Lending: banking’s pillar of salt
Now the banker – that last bastion of pinstripe – is by profession a lender. That’s what they qualify for and what they do. The pillar of salt of banking is and always will be lending. It makes more money than most other things. Yes, areas like FX and treasury make money, but the underlying principle of a bank to is take deposits and lend them out. That is not going to change.
Last month we sponsored two expos: Money 20/20 Europe in Amsterdam and The National Association of Commercial Finance Brokers (NACFB) conference in Birmingham. The difference between them was startling. Money 20/20 is what people like myself have been waiting for all my career. I have been involved in digital banking and payments since 1994. On my first day at a bank I worked out how we could send a paper report to a customer of their failed direct debit payments in a data box. How it has changed.
Traditional bankers would not consider payments and transactions as even remotely important. It was administrative work; not for the critical job of lending. That was me they were looking at. All the customers who acquired digital services from me with wide ranges of data being delivered straight into their businesses were not seen as key deliverables. As the role grew, some of the bankers started to take notice that this is quite important. Maybe it’s helping us win business. It was.
The time of the payment nerds!
The time of the payment nerds is now. Money20/20 was full of people describing themselves as gurus and thought leaders in payments. The reality is a lot of them won’t be around in twelve months. My most valid observation was that many established technologies play in the payments space. Payments need a record, and payments people think about settlement and balancing. People who make payments need to know where the payment has gone and to whom.
“Money20/20 was full of people describing themselves as gurus and thought leaders in payments. The reality is a lot of them won’t be around in twelve months”
It was fantastic to see how relevant our big brother software – Cashfac Virtual Bank Technology (VBT) – proved at Money20/20. Some of the dialogue with some very bright young things was amazing.

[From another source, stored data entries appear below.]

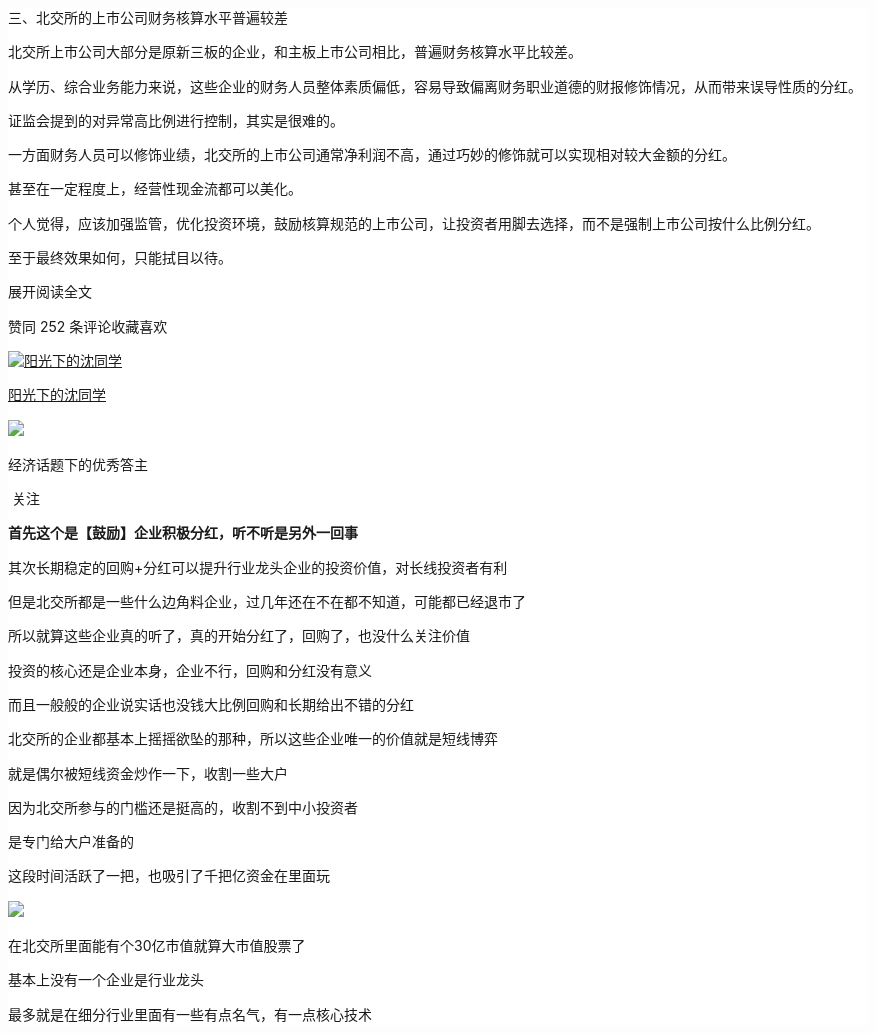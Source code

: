 三、北交所的上市公司财务核算水平普遍较差

北交所上市公司大部分是原新三板的企业，和主板上市公司相比，普遍财务核算水平比较差。

从学历、综合业务能力来说，这些企业的财务人员整体素质偏低，容易导致偏离财务职业道德的财报修饰情况，从而带来误导性质的分红。

证监会提到的对异常高比例进行控制，其实是很难的。

一方面财务人员可以修饰业绩，北交所的上市公司通常净利润不高，通过巧妙的修饰就可以实现相对较大金额的分红。

甚至在一定程度上，经营性现金流都可以美化。

个人觉得，应该加强监管，优化投资环境，鼓励核算规范的上市公司，让投资者用脚去选择，而不是强制上市公司按什么比例分红。

至于最终效果如何，只能拭目以待。

展开阅读全文​

​赞同 25​​2 条评论​收藏​喜欢

[![阳光下的沈同学](https://proxy-prod.omnivore-image-cache.app/0x0,s0Ddpcwj_H9cPE96Ci1oqbxrQk1wDmbXw15HtM-8tzG0/https://picx.zhimg.com/v2-eb04c3fa48ff3b8dbc2cafe8e7d4f353_l.jpg?source=1def8aca)](https://www.zhihu.com/people/shen-chen-7-10)

[阳光下的沈同学](https://www.zhihu.com/people/shen-chen-7-10)

[​](https://www.zhihu.com/question/48509984)​![](https://proxy-prod.omnivore-image-cache.app/0x0,sEQaOWrSM4sYxMszrQ6lhsM51WgM5AvlqxCkeG6GJZz4/https://pic1.zhimg.com/v2-4812630bc27d642f7cafcd6cdeca3d7a.jpg?source=88ceefae)

经济话题下的优秀答主

​ 关注

**首先这个是【鼓励】企业积极分红，听不听是另外一回事**

其次长期稳定的回购+分红可以提升行业龙头企业的投资价值，对长线投资者有利

但是北交所都是一些什么边角料企业，过几年还在不在都不知道，可能都已经退市了

所以就算这些企业真的听了，真的开始分红了，回购了，也没什么关注价值

投资的核心还是企业本身，企业不行，回购和分红没有意义

而且一般般的企业说实话也没钱大比例回购和长期给出不错的分红

北交所的企业都基本上摇摇欲坠的那种，所以这些企业唯一的价值就是短线博弈

就是偶尔被短线资金炒作一下，收割一些大户

因为北交所参与的门槛还是挺高的，收割不到中小投资者

是专门给大户准备的

这段时间活跃了一把，也吸引了千把亿资金在里面玩

![](https://proxy-prod.omnivore-image-cache.app/1035x0,sxTv8yILmrtPA824iyATrLlCfhGju7xAAUlZ-7mksD_s/https://picx.zhimg.com/50/v2-17e43347352f2f2140b64b1c70e3ccba_720w.jpg?source=1def8aca)

在北交所里面能有个30亿市值就算大市值股票了

基本上没有一个企业是行业龙头

最多就是在细分行业里面有一些有点名气，有一点核心技术
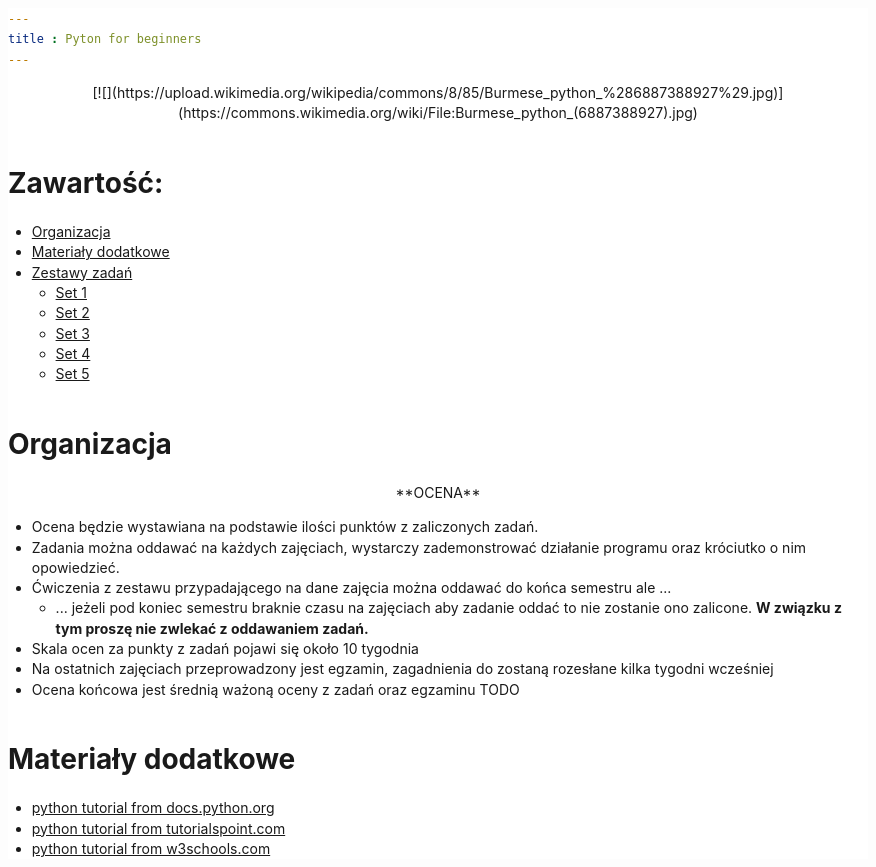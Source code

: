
 ```yaml
---
title : Pyton for beginners
---
```


<center>
[![](https://upload.wikimedia.org/wikipedia/commons/8/85/Burmese_python_%286887388927%29.jpg)](https://commons.wikimedia.org/wiki/File:Burmese_python_(6887388927).jpg)
</center>



# Zawartość:

* [Organizacja](#organizacja)
* [Materiały dodatkowe](#materiały-dodatkowe)
* [Zestawy zadań](#zestawy-zadań)
	* [Set 1](#set-1)
	* [Set 2](#set-2)
	* [Set 3](#set-3)
	* [Set 4](#set-4)
	* [Set 5](#set-5)



# Organizacja

<center>
**OCENA**
</center>

- Ocena będzie wystawiana na podstawie ilości punktów
  z zaliczonych zadań.
- Zadania można oddawać na każdych zajęciach,
  wystarczy zademonstrować działanie programu oraz króciutko
	o nim opowiedzieć.
- Ćwiczenia z zestawu przypadającego na dane zajęcia
  można oddawać do końca semestru ale ...
  - ... jeżeli pod koniec semestru braknie czasu na zajęciach aby 
    zadanie oddać to nie zostanie ono zalicone. 
	**W związku z tym proszę nie zwlekać z oddawaniem zadań.**
- Skala ocen za punkty z zadań pojawi się około 10 tygodnia
- Na ostatnich zajęciach przeprowadzony jest egzamin, zagadnienia
  do zostaną rozesłane kilka tygodni wcześniej
- Ocena końcowa jest średnią ważoną oceny z zadań oraz egzaminu TODO



# Materiały dodatkowe

- [python tutorial from docs.python.org](https://docs.python.org/3/tutorial/index.html)
- [python tutorial from tutorialspoint.com](https://www.tutorialspoint.com/python/index.htm)
- [python tutorial from w3schools.com](https://www.w3schools.com/python/)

You cannot criticise someone for what they do not know. If a scheme has been developed with a need in mind, the surrounding supporting kit is organically grown. At Cashfac we found the payments population were very interested in what we do, just as those bankers did with me many years ago.
At NAFCB, suits and firm handshakes were the order of the day. We had returned to a very traditional, unchanging industry. I absolutely loved it. Everything that is great about banking was in the room. I saw lots of old friends and made many new ones. The commercial broker business is quite a simple model: they find customers and place the lending with a panel of bankers who can try and fulfil the deal depending on their risk profile and sector needs. Quite unchanged to be honest. The big difference was the value that the brokers and banks are putting on building relationships with the end consumer. They want to get closer to the borrower. As such we at Slide were quite busy, no we were very busy all day of the conference. We had many banks that just lend and do not carry out transactional banking approaching us and asking if we could enable a forecast view of their customer. The answer was yes.
“The commercial broker business is quite a simple model: they find customers and place the lending with a panel of bankers who can try and fulfil the deal.”
PSD2: bringing banking together
The big change for me is PSD2 (sorry to everyone I work with, it’s all I prattle on about). Here’s why, whilst the payments folks can access any account to make a payment and fulfil it the best way possible, the lenders can actually access a business bank account and make behavioural decisions on a client. The enabler is PSD2. A lot of people see the regulation as standalone, as a technical development. I don’t, I really don’t. I see the PSD2 regulation bringing all the different areas of banking together to finally deliver the ecosystem that retail and business customers deserve. At Cashfac and Slide, we are very excited to be part of that ecosystem and facilitate the yesterday, today and tomorrow of the bank account and payments all in one place.